De (147)-777-1414: Bonjour Rivaille San?
Un texto. Qui pouvais bien être ce (147)-777-1414?
Puis j'observais la suite du message. Je ne connaissais qu'une seule personne qui avait mon numéro et qui ne m'appelait pas Levi.
À (147)-777-1414: Que veux tu gamin?
Je n'avais aucune idée quoi répondre à ce message, alors je répondis ce que j'aurais répondu s'il se trouvait en face de moi. J'attendis ensuite la réponse, qui ne se fit pas attendre.
De (147)-777-1414: Vous souhaiter joyeux anniversaire.
Mon cœur rata un battement. Il se souvenait donc que mon anniversaire etait aujourd'hui?
À (147)-777-1414: Je pensais avoir mentionné que je ne voulais plus entendre parler de toi, merdeux.
Je n'avais pas le choix. Je ne devais pas laisser les émotions de ce matin ressurgir.
Il ne répondit plus. Je l'avais surement vexé.
Et puis d'abord, qu'est ce qui m'avait pris? Il voulait seulement me souhaiter un joyeux anniversaire. Rien de plus. Un simple acte de gentillesse.
Je me retournai dans mon lit en serrant fort mon portable contre moi. Si ça continuait ainsi, je devrais bientôt songer à consulter un psy.
Il était temps d'arrêter d'y penser. J'étais bien déterminé à oublier cet Eren.

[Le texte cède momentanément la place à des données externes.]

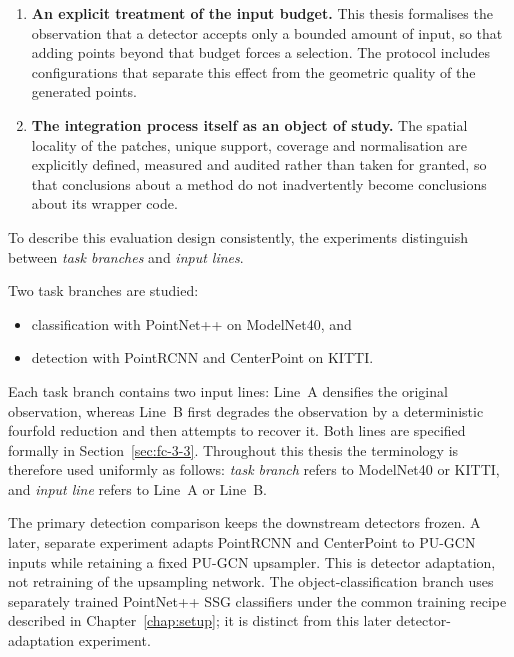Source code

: \begin{enumerate}
    \item \textbf{An explicit treatment of the input budget.} This thesis
    formalises the observation that a detector accepts only a bounded
    amount of input, so that adding points beyond that budget forces a selection. The protocol includes configurations that separate
    this effect from the geometric quality of the generated points.

    \item \textbf{The integration process itself as an object of study.}
    The spatial locality of the patches, unique support, coverage and
    normalisation are explicitly defined, measured and audited rather than
    taken for granted, so that conclusions about a method do not
    inadvertently become conclusions about its wrapper code.
\end{enumerate}

To describe this evaluation design consistently, the experiments
distinguish between \emph{task branches} and \emph{input lines}.

Two task branches are studied:
\begin{itemize}
    \item classification with PointNet++ on ModelNet40, and
    \item detection with PointRCNN and CenterPoint on KITTI.
\end{itemize}

Each task branch contains two input lines: Line~A densifies the original
observation, whereas Line~B first degrades the observation
by a deterministic fourfold reduction and then attempts to recover it. Both
lines are specified formally in Section~\ref{sec:fc-3-3}.
Throughout this thesis the terminology is therefore used uniformly as
follows: \emph{task branch} refers to ModelNet40 or KITTI, and \emph{input
line} refers to Line~A or Line~B.

The primary detection comparison keeps the downstream detectors frozen.
A later, separate experiment adapts PointRCNN and CenterPoint to PU-GCN
inputs while retaining a fixed PU-GCN upsampler. This is detector adaptation,
not retraining of the upsampling network. The object-classification branch
uses separately trained PointNet++ SSG classifiers under the common training
recipe described in Chapter~\ref{chap:setup}; it is distinct from this later
detector-adaptation experiment.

Je devais sortir ce soir, et profiter de ces vacances.
C'était le jour de Noel, et la plupart des bars et restaurants étaient fermés. Mais, j'en connaissais un qui restait ouvert. Uniquement aux clients les plus fidèles, tels que moi.
Je m'accordais une bonne sieste, puis revêtit des habits plus présentables. J'optai pour une chemise bleu turquoise comme ses yeux, un jean noir et mon foulard favori. Je mis mon manteau et sortis dans le froid de la nuit naissante. La soirée s'annonçait mouvementée.